Delaware C Corp and S Corp: How to determine?

What is a C corporation, or C corp?

When you go to the state, physically or virtually, to incorporate a corporation without any special features, the corporation will be default as a C corp. 

Shareholders will be the owners of a C corporation. The company has a separate legal personality from the owners. Moreover, there is no limit to the number of shareholders in the company. You can also have an unlimited number of stocks and stock types. 

In the matter of tax, you must submit to the state the business taxes for income generated by the corporation. Besides, your corporation will be subject to the franchise tax and annual report requirements. The amount will vary depending on the number of shares you are planning to authorize and issue. A C corp may have to face double taxation. 

For business liabilities, if you are a shareholder of the corporation, you won’t be liable for debts and obligations of the corporation. You are only responsible for your own debts and claimants. And vice versa. 

Forming a C corporation is more complicated compared to other business entities such as LLC or general partnership. First, you must have a company name that follows the state regulations. Next, you appoint a registered agent and prepare all required documents and information. Then you can file the certificate of incorporation to the state of Delaware, division of corporations. 

After you successfully obtain the certificate, you must consider other post-incorporation procedures such as bank account opening, bylaws adoption, Employer identification Number application. 

What is an S corporation, or S corp?

When you hear about S corporations, you must think about a general corporation like a C corp, but don’t misunderstand the concepts. 

An S corporation is a status you can elect for your Delaware company. You can have an S corp form an existing Limited Liability Company (LLC) or a C corporation. If you form an S corporation from a C corporation, the structure and taxation of the business entity will be different.

Like a C corp, shareholders will be the owners of the company and the ownership can be flexible due to the owned share flexibility. Moreover, it has a separate entity from the shareholders. Additionally, the shareholders won’t be responsible for the liabilities of the company such as debts and legal obligations. 

However, an S corp is only limited to 100 shareholders and 1 class of stock. So it can’t fit for a larger business.

In addition, an S corporation has pass-through tax status.

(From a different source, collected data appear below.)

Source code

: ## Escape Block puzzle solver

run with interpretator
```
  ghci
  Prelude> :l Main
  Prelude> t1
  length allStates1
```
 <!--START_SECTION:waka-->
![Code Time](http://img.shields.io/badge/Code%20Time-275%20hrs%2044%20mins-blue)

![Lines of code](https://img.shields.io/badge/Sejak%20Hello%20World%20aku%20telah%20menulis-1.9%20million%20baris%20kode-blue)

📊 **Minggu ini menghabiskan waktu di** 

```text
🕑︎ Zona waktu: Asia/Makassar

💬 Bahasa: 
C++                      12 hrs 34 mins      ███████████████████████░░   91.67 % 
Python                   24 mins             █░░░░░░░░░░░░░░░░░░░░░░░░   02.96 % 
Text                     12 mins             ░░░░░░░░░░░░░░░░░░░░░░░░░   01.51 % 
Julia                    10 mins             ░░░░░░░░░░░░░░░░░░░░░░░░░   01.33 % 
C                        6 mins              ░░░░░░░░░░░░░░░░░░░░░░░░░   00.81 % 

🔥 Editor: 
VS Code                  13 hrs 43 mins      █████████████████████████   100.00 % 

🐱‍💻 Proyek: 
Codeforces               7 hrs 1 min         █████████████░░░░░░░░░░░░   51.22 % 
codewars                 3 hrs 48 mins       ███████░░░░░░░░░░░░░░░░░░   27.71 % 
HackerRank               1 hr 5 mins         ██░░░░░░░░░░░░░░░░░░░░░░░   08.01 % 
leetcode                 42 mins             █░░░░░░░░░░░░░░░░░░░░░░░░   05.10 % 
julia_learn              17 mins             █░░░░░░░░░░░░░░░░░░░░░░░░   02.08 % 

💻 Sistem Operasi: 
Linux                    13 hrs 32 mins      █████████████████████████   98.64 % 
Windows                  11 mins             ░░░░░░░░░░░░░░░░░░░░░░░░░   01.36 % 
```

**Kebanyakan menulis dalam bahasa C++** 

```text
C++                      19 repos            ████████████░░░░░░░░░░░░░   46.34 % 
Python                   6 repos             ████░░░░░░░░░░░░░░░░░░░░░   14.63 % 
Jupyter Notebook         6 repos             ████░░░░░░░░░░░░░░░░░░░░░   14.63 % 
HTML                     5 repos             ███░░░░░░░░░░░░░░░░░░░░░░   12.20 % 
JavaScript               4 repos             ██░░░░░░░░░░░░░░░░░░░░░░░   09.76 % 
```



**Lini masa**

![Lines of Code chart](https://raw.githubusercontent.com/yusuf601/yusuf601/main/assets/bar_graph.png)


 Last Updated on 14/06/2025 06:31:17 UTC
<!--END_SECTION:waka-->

This means that it is taxed the same way as an LLC. To be specific, all profits and losses of the corporation will be counted as the personal income of the shareholders. Thus, the income tax will be your personal income tax. 

In some cases, the personal income tax may be greater than the federal income tax rate. For instance, if the income is over US$ 600,000, the personal income tax rate is 37% at the federal level.

How to decide between a C corp and S corp?

An S corp and C corp have different tax treatments and structure. Nonetheless, the features are mostly in common. 

An S corp is more flexible in terms of taxation and formation but its structure is limited. Therefore, choosing either of them will depend on how you want your company to be taxed and structured. 

To make the decision, you must determine the following factors:

  • Are you planning to get the corporate acquisition in the long term?

A C corp will be more efficient when it comes to the acquisition. It will be easier to get funded thanks to the flexibility of stock types and number of shareholders. 

  • Do you mind the double taxation procedure?

If double taxation is an insignificant matter to you. A C-corp is no more a disadvantage to you. 

  • Do you mind doing extra paperwork?

As mentioned earlier, you are required to apply for an S corp status from a C corp if you want to have an S corporation. So you must apply the S corp via the Internal Revenue Service (IRS) to elect the S corp status to your corporation. 

  • Does your corporation make significant income?

An S corp will be taxed as personal income tax. So you may pay higher taxes if your company makes a huge amount of income. 

To sum up, you will pick a C corp or an S corp depending on your business needs. If you prefer an entity with larger structure, ownership and stock class flexibility, tax advantages for huge revenue income, a C corp is a perfect fit. Otherwise, an S corp is a more appropriate option.


If you decide to start a Delaware company formation, a C corp and an S corp are great ideals. Corporations are the second-common choice of incorporation in Delaware thanks to a great range of benefits. Do concern carefully about your business needs before deciding to opt for a C corp or S corp.